Quel a été votre premier contact avec les personnes de l’expérimentation du territoire zéro chômeur de longue durée de Poitiers (TZCLD) ?
Dans un premier temps, il y a eu un rendez-vous avec Vincent, le directeur d’une maison quartier de Poitiers et Gwen, le président de l’entreprise Papiole, qui emploie les personnes liées à cette expérimentation. Ce sont deux personnes qui ont été un peu ressources pour moi.
Je leur ai demandé si je pouvais les suivre et s’il pouvait m’accueillir. Ils étaient enthousiastes et ont dit oui.
Par la suite, j’ai été invité à manger au restaurant social La Ruche de Poitiers avec eux. Vincent s’est levé pour me présenter aux salariés.
Pour que ça fonctionne, il fallait que les gens soient d’accord. Alors tout le monde a applaudi. C’était chouette.
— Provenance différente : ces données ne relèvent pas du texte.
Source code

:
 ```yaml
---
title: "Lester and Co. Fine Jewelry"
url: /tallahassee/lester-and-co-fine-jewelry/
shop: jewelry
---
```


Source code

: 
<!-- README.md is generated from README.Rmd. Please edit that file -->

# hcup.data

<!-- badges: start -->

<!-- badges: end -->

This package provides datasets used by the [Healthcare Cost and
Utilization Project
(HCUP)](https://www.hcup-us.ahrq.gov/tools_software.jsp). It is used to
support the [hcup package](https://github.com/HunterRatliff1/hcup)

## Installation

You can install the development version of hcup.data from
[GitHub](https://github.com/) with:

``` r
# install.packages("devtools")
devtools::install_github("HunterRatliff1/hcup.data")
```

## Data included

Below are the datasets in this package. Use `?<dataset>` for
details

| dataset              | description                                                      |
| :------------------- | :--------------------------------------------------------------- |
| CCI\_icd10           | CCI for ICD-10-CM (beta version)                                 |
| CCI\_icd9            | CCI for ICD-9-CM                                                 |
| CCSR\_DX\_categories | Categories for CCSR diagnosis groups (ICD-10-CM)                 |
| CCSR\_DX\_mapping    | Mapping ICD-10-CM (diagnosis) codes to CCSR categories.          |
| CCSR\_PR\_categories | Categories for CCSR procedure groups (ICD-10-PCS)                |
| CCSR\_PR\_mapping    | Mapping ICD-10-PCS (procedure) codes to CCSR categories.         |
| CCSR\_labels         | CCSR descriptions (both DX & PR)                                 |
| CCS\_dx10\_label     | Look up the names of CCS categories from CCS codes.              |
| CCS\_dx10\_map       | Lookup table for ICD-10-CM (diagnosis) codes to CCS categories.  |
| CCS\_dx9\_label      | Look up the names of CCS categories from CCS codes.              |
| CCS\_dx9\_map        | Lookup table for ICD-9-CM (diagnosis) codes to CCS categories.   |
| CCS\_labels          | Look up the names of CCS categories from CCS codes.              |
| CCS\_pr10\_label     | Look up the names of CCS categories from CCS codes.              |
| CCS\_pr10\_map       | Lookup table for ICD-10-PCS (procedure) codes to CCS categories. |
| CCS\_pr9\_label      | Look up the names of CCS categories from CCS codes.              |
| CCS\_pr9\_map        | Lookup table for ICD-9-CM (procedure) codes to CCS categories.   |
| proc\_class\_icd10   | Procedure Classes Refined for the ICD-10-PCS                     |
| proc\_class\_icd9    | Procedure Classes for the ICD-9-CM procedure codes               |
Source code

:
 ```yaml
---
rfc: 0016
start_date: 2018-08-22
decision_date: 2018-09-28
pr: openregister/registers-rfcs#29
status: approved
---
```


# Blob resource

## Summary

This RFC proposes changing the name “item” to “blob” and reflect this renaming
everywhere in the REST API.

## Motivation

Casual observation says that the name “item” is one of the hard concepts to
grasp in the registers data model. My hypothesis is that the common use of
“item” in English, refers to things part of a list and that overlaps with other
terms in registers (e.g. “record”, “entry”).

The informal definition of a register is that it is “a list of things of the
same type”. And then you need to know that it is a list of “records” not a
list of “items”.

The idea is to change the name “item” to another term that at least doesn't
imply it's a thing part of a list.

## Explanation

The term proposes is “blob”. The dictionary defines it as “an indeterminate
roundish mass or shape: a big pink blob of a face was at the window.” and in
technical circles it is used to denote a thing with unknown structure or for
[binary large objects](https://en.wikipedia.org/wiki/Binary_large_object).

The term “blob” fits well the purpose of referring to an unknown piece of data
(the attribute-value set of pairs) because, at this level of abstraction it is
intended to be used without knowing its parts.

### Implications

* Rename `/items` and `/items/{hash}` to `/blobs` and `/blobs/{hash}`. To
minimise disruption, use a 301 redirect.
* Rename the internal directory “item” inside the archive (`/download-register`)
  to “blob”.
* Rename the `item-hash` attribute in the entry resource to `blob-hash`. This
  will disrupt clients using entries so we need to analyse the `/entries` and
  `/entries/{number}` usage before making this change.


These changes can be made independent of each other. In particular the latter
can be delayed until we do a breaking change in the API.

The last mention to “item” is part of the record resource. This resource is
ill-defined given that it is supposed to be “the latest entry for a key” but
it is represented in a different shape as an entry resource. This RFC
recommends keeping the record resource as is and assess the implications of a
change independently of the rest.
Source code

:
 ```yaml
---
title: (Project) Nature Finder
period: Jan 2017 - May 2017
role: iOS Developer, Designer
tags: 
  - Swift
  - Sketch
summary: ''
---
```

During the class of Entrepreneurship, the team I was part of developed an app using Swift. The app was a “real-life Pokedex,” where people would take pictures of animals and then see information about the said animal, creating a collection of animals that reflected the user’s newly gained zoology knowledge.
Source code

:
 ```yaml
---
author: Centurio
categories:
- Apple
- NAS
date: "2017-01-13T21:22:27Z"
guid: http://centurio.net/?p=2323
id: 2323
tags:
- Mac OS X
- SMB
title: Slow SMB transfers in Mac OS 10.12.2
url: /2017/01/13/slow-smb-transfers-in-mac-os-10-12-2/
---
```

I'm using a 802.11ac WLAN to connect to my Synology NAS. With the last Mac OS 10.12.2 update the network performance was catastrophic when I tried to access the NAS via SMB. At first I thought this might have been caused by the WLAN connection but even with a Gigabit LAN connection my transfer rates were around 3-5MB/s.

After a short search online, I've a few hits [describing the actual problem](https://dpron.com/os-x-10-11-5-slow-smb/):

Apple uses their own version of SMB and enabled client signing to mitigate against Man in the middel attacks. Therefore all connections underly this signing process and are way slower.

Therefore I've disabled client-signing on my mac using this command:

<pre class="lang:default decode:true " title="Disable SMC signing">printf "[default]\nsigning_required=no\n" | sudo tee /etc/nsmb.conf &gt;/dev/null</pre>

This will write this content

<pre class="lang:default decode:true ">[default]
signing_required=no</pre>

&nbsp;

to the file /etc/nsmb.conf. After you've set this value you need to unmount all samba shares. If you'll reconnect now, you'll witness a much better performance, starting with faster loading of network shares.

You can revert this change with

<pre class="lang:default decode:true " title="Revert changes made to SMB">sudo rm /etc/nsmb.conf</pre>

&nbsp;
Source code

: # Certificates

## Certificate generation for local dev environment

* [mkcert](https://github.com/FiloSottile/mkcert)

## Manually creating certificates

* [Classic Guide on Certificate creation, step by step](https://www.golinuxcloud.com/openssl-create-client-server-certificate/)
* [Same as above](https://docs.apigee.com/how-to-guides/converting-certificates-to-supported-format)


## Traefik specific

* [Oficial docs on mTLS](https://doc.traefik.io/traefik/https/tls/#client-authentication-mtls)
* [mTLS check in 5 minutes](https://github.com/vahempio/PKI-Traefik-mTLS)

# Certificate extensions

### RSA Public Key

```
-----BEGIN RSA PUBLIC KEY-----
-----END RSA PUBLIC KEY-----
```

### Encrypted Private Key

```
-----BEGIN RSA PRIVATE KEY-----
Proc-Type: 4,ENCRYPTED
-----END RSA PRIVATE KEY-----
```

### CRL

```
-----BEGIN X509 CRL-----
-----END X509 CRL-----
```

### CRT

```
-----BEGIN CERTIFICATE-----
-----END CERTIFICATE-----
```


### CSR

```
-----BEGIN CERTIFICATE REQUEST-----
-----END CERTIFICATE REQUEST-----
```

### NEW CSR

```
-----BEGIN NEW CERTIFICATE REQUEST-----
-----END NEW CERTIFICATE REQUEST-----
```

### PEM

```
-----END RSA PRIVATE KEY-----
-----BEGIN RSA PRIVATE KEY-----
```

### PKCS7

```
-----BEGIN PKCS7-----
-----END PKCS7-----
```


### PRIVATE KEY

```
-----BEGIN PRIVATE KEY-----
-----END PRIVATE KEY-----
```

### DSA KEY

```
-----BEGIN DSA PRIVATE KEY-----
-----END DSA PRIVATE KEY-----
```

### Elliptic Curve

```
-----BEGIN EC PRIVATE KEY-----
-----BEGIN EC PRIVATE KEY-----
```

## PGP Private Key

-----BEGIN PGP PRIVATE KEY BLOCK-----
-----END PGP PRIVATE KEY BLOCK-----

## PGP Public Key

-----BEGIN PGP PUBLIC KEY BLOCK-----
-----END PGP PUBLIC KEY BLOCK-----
Saviez-vous déjà ce que vous alliez faire de cette matière ?
Avant de commencer l’album, je ne savais vraiment pas ce que j’allais faire, quelle forme il aurait. Mais, ils m’ont accueilli chaleureusement même s’ils ne savaient pas ce que je ferais vraiment.
Je pensais que cela serait un carnet illustré avec des textes. Je me demandais si ça m’enthousiasmerait et si j’allais avoir assez de matière pour raconter.
« Je ne l’ai vu que le jour de la signature des contrats, et ça a été évidemment un moment super fort pour moi »
À ce moment-là dans le restaurant, Fabien, votre ami, n’était pas présent ?
Non. Fabien, je le connais depuis l’année de ma 5e. On a fait beaucoup de choses ensemble dont un groupe de musique. On a même été coloc lors de nos études à La Rochelle avec Slimane, un ami et Tony mon cousin. Puis, la vie nous a un peu éloignés. Je ne l’avais pas vu depuis des années.
Je ne l’ai vu que le jour de la signature des contrats, et ça a été évidemment un moment super fort pour moi. Je ne savais pas qu’il était l’un des salariés de cette expérimentation.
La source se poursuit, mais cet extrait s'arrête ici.